Dinimizin gayesi yeryüzünde iyiliği, adaleti hâkim kılmak, zulmü yok etmektir. Fahr-i Kâinat Efendi- miz’in [sallallahu aleyhi vesellem] gönderilmesindeki maksat da insanları doğru yola yönlendirmek, güzel ahlâkı tamamlamak, insanlar arası güzel muameleyi temin etmek ve Allah Teâlâ'ya kul olmanın yolunu göstermektir. Peygamber Efendimizin Vedâ hutbesindeki şu seslenişi kulaklarımıza küpe olmalıdır:
“Ey insanlar! Rabb’iniz birdir. Babanız da bir. Hepiniz Âdem'in çocuklarısınız. Âdem ise topraktandır. Arap'ın Arap olmayana, Arap olmayanın da Arap'a üstünlüğü olmadığı gibi, beyazın siyaha, siyahın da beyaza üstünlüğü yoktur. Üstünlük ancak takvadadır.

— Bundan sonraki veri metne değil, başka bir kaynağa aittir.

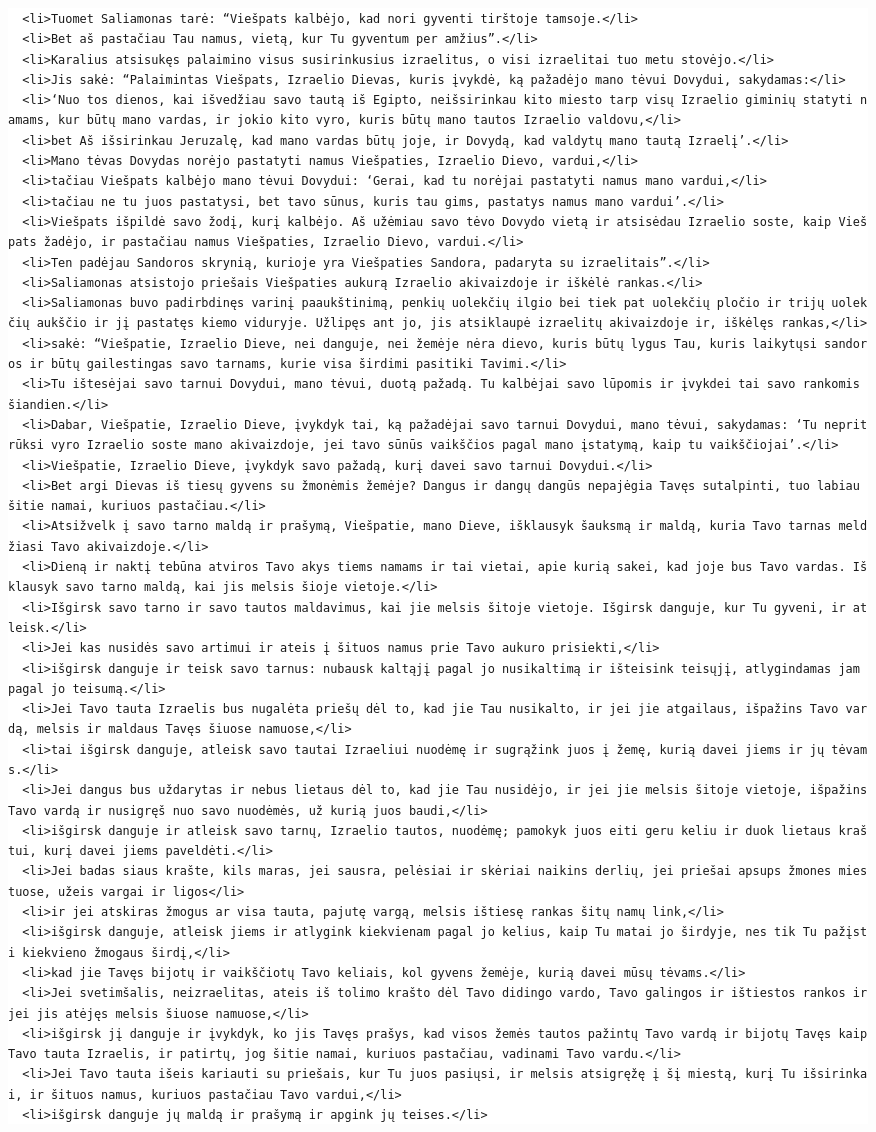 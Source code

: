       <li>Tuomet Saliamonas tarė: “Viešpats kalbėjo, kad nori gyventi tirštoje tamsoje.</li>
      <li>Bet aš pastačiau Tau namus, vietą, kur Tu gyventum per amžius”.</li>
      <li>Karalius atsisukęs palaimino visus susirinkusius izraelitus, o visi izraelitai tuo metu stovėjo.</li>
      <li>Jis sakė: “Palaimintas Viešpats, Izraelio Dievas, kuris įvykdė, ką pažadėjo mano tėvui Dovydui, sakydamas:</li>
      <li>‘Nuo tos dienos, kai išvedžiau savo tautą iš Egipto, neišsirinkau kito miesto tarp visų Izraelio giminių statyti namams, kur būtų mano vardas, ir jokio kito vyro, kuris būtų mano tautos Izraelio valdovu,</li>
      <li>bet Aš išsirinkau Jeruzalę, kad mano vardas būtų joje, ir Dovydą, kad valdytų mano tautą Izraelį’.</li>
      <li>Mano tėvas Dovydas norėjo pastatyti namus Viešpaties, Izraelio Dievo, vardui,</li>
      <li>tačiau Viešpats kalbėjo mano tėvui Dovydui: ‘Gerai, kad tu norėjai pastatyti namus mano vardui,</li>
      <li>tačiau ne tu juos pastatysi, bet tavo sūnus, kuris tau gims, pastatys namus mano vardui’.</li>
      <li>Viešpats išpildė savo žodį, kurį kalbėjo. Aš užėmiau savo tėvo Dovydo vietą ir atsisėdau Izraelio soste, kaip Viešpats žadėjo, ir pastačiau namus Viešpaties, Izraelio Dievo, vardui.</li>
      <li>Ten padėjau Sandoros skrynią, kurioje yra Viešpaties Sandora, padaryta su izraelitais”.</li>
      <li>Saliamonas atsistojo priešais Viešpaties aukurą Izraelio akivaizdoje ir iškėlė rankas.</li>
      <li>Saliamonas buvo padirbdinęs varinį paaukštinimą, penkių uolekčių ilgio bei tiek pat uolekčių pločio ir trijų uolekčių aukščio ir jį pastatęs kiemo viduryje. Užlipęs ant jo, jis atsiklaupė izraelitų akivaizdoje ir, iškėlęs rankas,</li>
      <li>sakė: “Viešpatie, Izraelio Dieve, nei danguje, nei žemėje nėra dievo, kuris būtų lygus Tau, kuris laikytųsi sandoros ir būtų gailestingas savo tarnams, kurie visa širdimi pasitiki Tavimi.</li>
      <li>Tu ištesėjai savo tarnui Dovydui, mano tėvui, duotą pažadą. Tu kalbėjai savo lūpomis ir įvykdei tai savo rankomis šiandien.</li>
      <li>Dabar, Viešpatie, Izraelio Dieve, įvykdyk tai, ką pažadėjai savo tarnui Dovydui, mano tėvui, sakydamas: ‘Tu nepritrūksi vyro Izraelio soste mano akivaizdoje, jei tavo sūnūs vaikščios pagal mano įstatymą, kaip tu vaikščiojai’.</li>
      <li>Viešpatie, Izraelio Dieve, įvykdyk savo pažadą, kurį davei savo tarnui Dovydui.</li>
      <li>Bet argi Dievas iš tiesų gyvens su žmonėmis žemėje? Dangus ir dangų dangūs nepajėgia Tavęs sutalpinti, tuo labiau šitie namai, kuriuos pastačiau.</li>
      <li>Atsižvelk į savo tarno maldą ir prašymą, Viešpatie, mano Dieve, išklausyk šauksmą ir maldą, kuria Tavo tarnas meldžiasi Tavo akivaizdoje.</li>
      <li>Dieną ir naktį tebūna atviros Tavo akys tiems namams ir tai vietai, apie kurią sakei, kad joje bus Tavo vardas. Išklausyk savo tarno maldą, kai jis melsis šioje vietoje.</li>
      <li>Išgirsk savo tarno ir savo tautos maldavimus, kai jie melsis šitoje vietoje. Išgirsk danguje, kur Tu gyveni, ir atleisk.</li>
      <li>Jei kas nusidės savo artimui ir ateis į šituos namus prie Tavo aukuro prisiekti,</li>
      <li>išgirsk danguje ir teisk savo tarnus: nubausk kaltąjį pagal jo nusikaltimą ir išteisink teisųjį, atlygindamas jam pagal jo teisumą.</li>
      <li>Jei Tavo tauta Izraelis bus nugalėta priešų dėl to, kad jie Tau nusikalto, ir jei jie atgailaus, išpažins Tavo vardą, melsis ir maldaus Tavęs šiuose namuose,</li>
      <li>tai išgirsk danguje, atleisk savo tautai Izraeliui nuodėmę ir sugrąžink juos į žemę, kurią davei jiems ir jų tėvams.</li>
      <li>Jei dangus bus uždarytas ir nebus lietaus dėl to, kad jie Tau nusidėjo, ir jei jie melsis šitoje vietoje, išpažins Tavo vardą ir nusigręš nuo savo nuodėmės, už kurią juos baudi,</li>
      <li>išgirsk danguje ir atleisk savo tarnų, Izraelio tautos, nuodėmę; pamokyk juos eiti geru keliu ir duok lietaus kraštui, kurį davei jiems paveldėti.</li>
      <li>Jei badas siaus krašte, kils maras, jei sausra, pelėsiai ir skėriai naikins derlių, jei priešai apsups žmones miestuose, užeis vargai ir ligos</li>
      <li>ir jei atskiras žmogus ar visa tauta, pajutę vargą, melsis ištiesę rankas šitų namų link,</li>
      <li>išgirsk danguje, atleisk jiems ir atlygink kiekvienam pagal jo kelius, kaip Tu matai jo širdyje, nes tik Tu pažįsti kiekvieno žmogaus širdį,</li>
      <li>kad jie Tavęs bijotų ir vaikščiotų Tavo keliais, kol gyvens žemėje, kurią davei mūsų tėvams.</li>
      <li>Jei svetimšalis, neizraelitas, ateis iš tolimo krašto dėl Tavo didingo vardo, Tavo galingos ir ištiestos rankos ir jei jis atėjęs melsis šiuose namuose,</li>
      <li>išgirsk jį danguje ir įvykdyk, ko jis Tavęs prašys, kad visos žemės tautos pažintų Tavo vardą ir bijotų Tavęs kaip Tavo tauta Izraelis, ir patirtų, jog šitie namai, kuriuos pastačiau, vadinami Tavo vardu.</li>
      <li>Jei Tavo tauta išeis kariauti su priešais, kur Tu juos pasiųsi, ir melsis atsigręžę į šį miestą, kurį Tu išsirinkai, ir šituos namus, kuriuos pastačiau Tavo vardui,</li>
      <li>išgirsk danguje jų maldą ir prašymą ir apgink jų teises.</li>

Kimin üzerinde din kardeşinin ırzı, namusu veya malıyla ilgili bir hak varsa altın ve gümüşün geçmediği hesap günü gelmeden helalleşsin. Aksi takdirde, yaptığı haksızlık ölçüsünde iyi amellerinden alınıp hak sahibine verilir. İyiliği yoksa hak sahibinin günahından alınıp haksızlık eden kimseye yüklenir'1 (Buhârî).